When Fluttershy and Rainbow Dash meet with Vignette, Vignette puts up her suggestion on their looks for the parade, but they disapprove and are teleported into the phone unexpectedly by Vignette. The two end up in a white place with the salad that Vignette sucked up in the beginning. Applejack looks for Fluttershy, but cannot find either of them. Applejack then sees footage that exposes Vignette's true colors to her. She now looks for Rarity to warn her about Vignette but she does not believe her, which turns into a confrontation after Vignette denies any sort of such magical incidents, upsetting them both. In the mean time, she teleports Pinkie Pie, Sunset and Twilight when they disapprove of some over-the-top looks. They are all locked in the white place and meet Rainbow Dash and Fluttershy, sharing each other's stories and trying to get out. Vignette prepares for the parade by projecting fake versions of the Rainbooms and designing them the way she wants. She then reveals her plan to Rarity and tries to teleport her when she angrily demands Vignette to somehow give her her friends back, but gets away.

Rarity finds Applejack and tells her that they cannot let Vignette perform at the cost of losing their friends. They call their friends, and when Applejack opens a door, they find her friends trapped in a room in the park. Believing Vignette will teleport anything she does not like into the room, they head to the parade to stop her. The Rainbooms use their magic to transform, defeat Vignette, and destroy her phone. Vignette feels devastated, and tells that she did this because she had the philosophy of "BYBB" ("Be Yourself But Better"). Vignette then reveals that despite having so many fans, she does not have any friends. Rarity and Applejack offer her genuine friendship, and the group performs a lively show at the parade, set to a montage of them playing at the amusement park.

==Cast==

- Tabitha St.

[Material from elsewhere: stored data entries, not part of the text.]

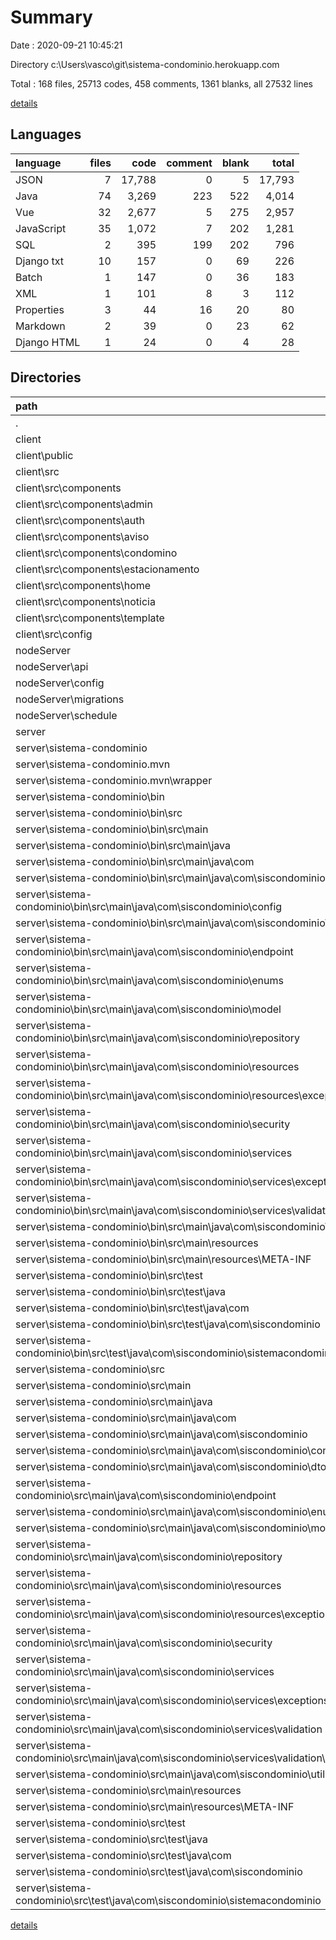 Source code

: # Summary

Date : 2020-09-21 10:45:21

Directory c:\Users\vasco\git\sistema-condominio.herokuapp.com

Total : 168 files,  25713 codes, 458 comments, 1361 blanks, all 27532 lines

[details](details.md)

## Languages
| language | files | code | comment | blank | total |
| :--- | ---: | ---: | ---: | ---: | ---: |
| JSON | 7 | 17,788 | 0 | 5 | 17,793 |
| Java | 74 | 3,269 | 223 | 522 | 4,014 |
| Vue | 32 | 2,677 | 5 | 275 | 2,957 |
| JavaScript | 35 | 1,072 | 7 | 202 | 1,281 |
| SQL | 2 | 395 | 199 | 202 | 796 |
| Django txt | 10 | 157 | 0 | 69 | 226 |
| Batch | 1 | 147 | 0 | 36 | 183 |
| XML | 1 | 101 | 8 | 3 | 112 |
| Properties | 3 | 44 | 16 | 20 | 80 |
| Markdown | 2 | 39 | 0 | 23 | 62 |
| Django HTML | 1 | 24 | 0 | 4 | 28 |

## Directories
| path | files | code | comment | blank | total |
| :--- | ---: | ---: | ---: | ---: | ---: |
| . | 168 | 25,713 | 458 | 1,361 | 27,532 |
| client | 45 | 16,321 | 5 | 317 | 16,643 |
| client\public | 1 | 24 | 0 | 4 | 28 |
| client\src | 40 | 2,863 | 5 | 305 | 3,173 |
| client\src\components | 31 | 2,593 | 5 | 261 | 2,859 |
| client\src\components\admin | 7 | 911 | 2 | 29 | 942 |
| client\src\components\auth | 1 | 124 | 0 | 19 | 143 |
| client\src\components\aviso | 3 | 190 | 0 | 23 | 213 |
| client\src\components\condomino | 3 | 205 | 1 | 23 | 229 |
| client\src\components\estacionamento | 3 | 205 | 0 | 23 | 228 |
| client\src\components\home | 4 | 322 | 0 | 54 | 376 |
| client\src\components\noticia | 3 | 190 | 0 | 23 | 213 |
| client\src\components\template | 7 | 446 | 2 | 67 | 515 |
| client\src\config | 6 | 158 | 0 | 22 | 180 |
| nodeServer | 28 | 5,230 | 7 | 173 | 5,410 |
| nodeServer\api | 10 | 598 | 3 | 115 | 716 |
| nodeServer\config | 6 | 121 | 1 | 24 | 146 |
| nodeServer\migrations | 7 | 99 | 0 | 21 | 120 |
| nodeServer\schedule | 1 | 29 | 3 | 6 | 38 |
| server | 91 | 3,742 | 247 | 650 | 4,639 |
| server\sistema-condominio | 91 | 3,742 | 247 | 650 | 4,639 |
| server\sistema-condominio\.mvn | 2 | 78 | 31 | 12 | 121 |
| server\sistema-condominio\.mvn\wrapper | 2 | 78 | 31 | 12 | 121 |
| server\sistema-condominio\bin | 39 | 1,961 | 6 | 79 | 2,046 |
| server\sistema-condominio\bin\src | 39 | 1,961 | 6 | 79 | 2,046 |
| server\sistema-condominio\bin\src\main | 38 | 1,952 | 6 | 74 | 2,032 |
| server\sistema-condominio\bin\src\main\java | 36 | 1,919 | 0 | 66 | 1,985 |
| server\sistema-condominio\bin\src\main\java\com | 36 | 1,919 | 0 | 66 | 1,985 |
| server\sistema-condominio\bin\src\main\java\com\siscondominio | 36 | 1,919 | 0 | 66 | 1,985 |
| server\sistema-condominio\bin\src\main\java\com\siscondominio\config | 2 | 124 | 0 | 9 | 133 |
| server\sistema-condominio\bin\src\main\java\com\siscondominio\dto | 3 | 132 | 0 | 3 | 135 |
| server\sistema-condominio\bin\src\main\java\com\siscondominio\endpoint | 1 | 135 | 0 | 1 | 136 |
| server\sistema-condominio\bin\src\main\java\com\siscondominio\enums | 1 | 32 | 0 | 1 | 33 |
| server\sistema-condominio\bin\src\main\java\com\siscondominio\model | 2 | 247 | 0 | 2 | 249 |
| server\sistema-condominio\bin\src\main\java\com\siscondominio\repository | 1 | 21 | 0 | 1 | 22 |
| server\sistema-condominio\bin\src\main\java\com\siscondominio\resources | 4 | 213 | 0 | 4 | 217 |
| server\sistema-condominio\bin\src\main\java\com\siscondominio\resources\exception | 3 | 136 | 0 | 3 | 139 |
| server\sistema-condominio\bin\src\main\java\com\siscondominio\security | 5 | 418 | 0 | 5 | 423 |
| server\sistema-condominio\bin\src\main\java\com\siscondominio\services | 14 | 544 | 0 | 35 | 579 |
| server\sistema-condominio\bin\src\main\java\com\siscondominio\services\exceptions | 2 | 38 | 0 | 2 | 40 |
| server\sistema-condominio\bin\src\main\java\com\siscondominio\services\validation | 2 | 106 | 0 | 2 | 108 |
| server\sistema-condominio\bin\src\main\java\com\siscondominio\util | 2 | 33 | 0 | 4 | 37 |
| server\sistema-condominio\bin\src\main\resources | 2 | 33 | 6 | 8 | 47 |
| server\sistema-condominio\bin\src\main\resources\META-INF | 1 | 12 | 0 | 0 | 12 |
| server\sistema-condominio\bin\src\test | 1 | 9 | 0 | 5 | 14 |
| server\sistema-condominio\bin\src\test\java | 1 | 9 | 0 | 5 | 14 |
| server\sistema-condominio\bin\src\test\java\com | 1 | 9 | 0 | 5 | 14 |
| server\sistema-condominio\bin\src\test\java\com\siscondominio | 1 | 9 | 0 | 5 | 14 |
| server\sistema-condominio\bin\src\test\java\com\siscondominio\sistemacondominio | 1 | 9 | 0 | 5 | 14 |
| server\sistema-condominio\src | 48 | 1,455 | 202 | 520 | 2,177 |
| server\sistema-condominio\src\main | 47 | 1,446 | 202 | 515 | 2,163 |
| server\sistema-condominio\src\main\java | 45 | 1,413 | 192 | 504 | 2,109 |
| server\sistema-condominio\src\main\java\com | 45 | 1,413 | 192 | 504 | 2,109 |
| server\sistema-condominio\src\main\java\com\siscondominio | 45 | 1,413 | 192 | 504 | 2,109 |
| server\sistema-condominio\src\main\java\com\siscondominio\config | 2 | 52 | 53 | 16 | 121 |
| server\sistema-condominio\src\main\java\com\siscondominio\dto | 5 | 178 | 58 | 92 | 328 |
| server\sistema-condominio\src\main\java\com\siscondominio\endpoint | 2 | 121 | 24 | 35 | 180 |
| server\sistema-condominio\src\main\java\com\siscondominio\enums | 1 | 28 | 0 | 10 | 38 |
| server\sistema-condominio\src\main\java\com\siscondominio\model | 3 | 221 | 14 | 71 | 306 |
| server\sistema-condominio\src\main\java\com\siscondominio\repository | 2 | 20 | 3 | 13 | 36 |
| server\sistema-condominio\src\main\java\com\siscondominio\resources | 4 | 107 | 0 | 35 | 142 |
| server\sistema-condominio\src\main\java\com\siscondominio\resources\exception | 3 | 73 | 0 | 26 | 99 |
| server\sistema-condominio\src\main\java\com\siscondominio\security | 5 | 213 | 0 | 57 | 270 |
| server\sistema-condominio\src\main\java\com\siscondominio\services | 18 | 444 | 40 | 164 | 648 |
| server\sistema-condominio\src\main\java\com\siscondominio\services\exceptions | 3 | 30 | 0 | 16 | 46 |
| server\sistema-condominio\src\main\java\com\siscondominio\services\validation | 5 | 124 | 25 | 46 | 195 |
| server\sistema-condominio\src\main\java\com\siscondominio\services\validation\utils | 1 | 19 | 22 | 7 | 48 |
| server\sistema-condominio\src\main\java\com\siscondominio\util | 2 | 20 | 0 | 6 | 26 |
| server\sistema-condominio\src\main\resources | 2 | 33 | 10 | 11 | 54 |
| server\sistema-condominio\src\main\resources\META-INF | 1 | 12 | 0 | 0 | 12 |
| server\sistema-condominio\src\test | 1 | 9 | 0 | 5 | 14 |
| server\sistema-condominio\src\test\java | 1 | 9 | 0 | 5 | 14 |
| server\sistema-condominio\src\test\java\com | 1 | 9 | 0 | 5 | 14 |
| server\sistema-condominio\src\test\java\com\siscondominio | 1 | 9 | 0 | 5 | 14 |
| server\sistema-condominio\src\test\java\com\siscondominio\sistemacondominio | 1 | 9 | 0 | 5 | 14 |

[details](details.md)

Germain as Rarity
- Ashleigh Ball as Applejack and Rainbow Dash
- Rebecca Shoichet as Sunset Shimmer, Costume Designer in a special appearance in the song "Photo Booth"
- Tara Strong as Twilight Sparkle
- Andrea Libman as Pinkie Pie and Fluttershy
- Tegan Moss as Vignette Valencia
- James Kirk as Micro Chips
- Sam Vincent as Flim
- Scott McNeil as Flam
- Richard Newman as Security Guard

===Featured Singers===
- Kazumi Evans as Rarity
- Rebecca Shoichet as Twilight Sparkle

==Release==
Rollercoaster of Friendship premiered on Discovery Family (a joint venture between Discovery, Inc. and Hasbro) as part of its "Summer Surprises" programming block on July 6, 2018.

===Home media and streaming===

On YouTube, Hasbro's official channel released the special in five parts. Its first episode was uploaded on August 31, 2018 and its last episode on September 28. On October 1, 2018, the special was made available for streaming on Netflix in the United States alongside Forgotten Friendship.

Bundled with Forgotten Friendship, the special was also released on DVD on November 1, 2018 in the United Kingdom.